*** Opening Records for the task ***
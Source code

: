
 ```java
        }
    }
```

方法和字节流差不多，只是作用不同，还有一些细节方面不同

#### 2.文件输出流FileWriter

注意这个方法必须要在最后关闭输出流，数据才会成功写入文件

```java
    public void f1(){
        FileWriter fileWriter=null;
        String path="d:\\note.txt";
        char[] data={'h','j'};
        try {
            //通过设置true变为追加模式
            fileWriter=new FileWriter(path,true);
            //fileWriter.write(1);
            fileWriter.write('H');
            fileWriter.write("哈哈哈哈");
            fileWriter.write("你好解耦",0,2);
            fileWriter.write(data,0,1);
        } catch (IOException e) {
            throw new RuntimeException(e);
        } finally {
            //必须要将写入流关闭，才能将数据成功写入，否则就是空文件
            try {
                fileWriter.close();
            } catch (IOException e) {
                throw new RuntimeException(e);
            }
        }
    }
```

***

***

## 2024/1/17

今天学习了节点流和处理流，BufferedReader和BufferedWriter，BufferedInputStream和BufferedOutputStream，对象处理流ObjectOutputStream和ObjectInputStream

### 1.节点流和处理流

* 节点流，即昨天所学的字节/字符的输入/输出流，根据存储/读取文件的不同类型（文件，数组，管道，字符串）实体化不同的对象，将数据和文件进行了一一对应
*** Closing Records for the task ***
What the task asks ->
All of the data above should be reproduced exactly, with nothing left out.

Answer for the task ->
Source code

:
 ```java
        }
    }
```

方法和字节流差不多，只是作用不同，还有一些细节方面不同

#### 2.文件输出流FileWriter

注意这个方法必须要在最后关闭输出流，数据才会成功写入文件

```java
    public void f1(){
        FileWriter fileWriter=null;
        String path="d:\\note.txt";
        char[] data={'h','j'};
        try {
            //通过设置true变为追加模式
            fileWriter=new FileWriter(path,true);
            //fileWriter.write(1);
            fileWriter.write('H');
            fileWriter.write("哈哈哈哈");
            fileWriter.write("你好解耦",0,2);
            fileWriter.write(data,0,1);
        } catch (IOException e) {
            throw new RuntimeException(e);
        } finally {
            //必须要将写入流关闭，才能将数据成功写入，否则就是空文件
            try {
                fileWriter.close();
            } catch (IOException e) {
                throw new RuntimeException(e);
            }
        }
    }
```

***

***

## 2024/1/17

今天学习了节点流和处理流，BufferedReader和BufferedWriter，BufferedInputStream和BufferedOutputStream，对象处理流ObjectOutputStream和ObjectInputStream

### 1.节点流和处理流

* 节点流，即昨天所学的字节/字符的输入/输出流，根据存储/读取文件的不同类型（文件，数组，管道，字符串）实体化不同的对象，将数据和文件进行了一一对应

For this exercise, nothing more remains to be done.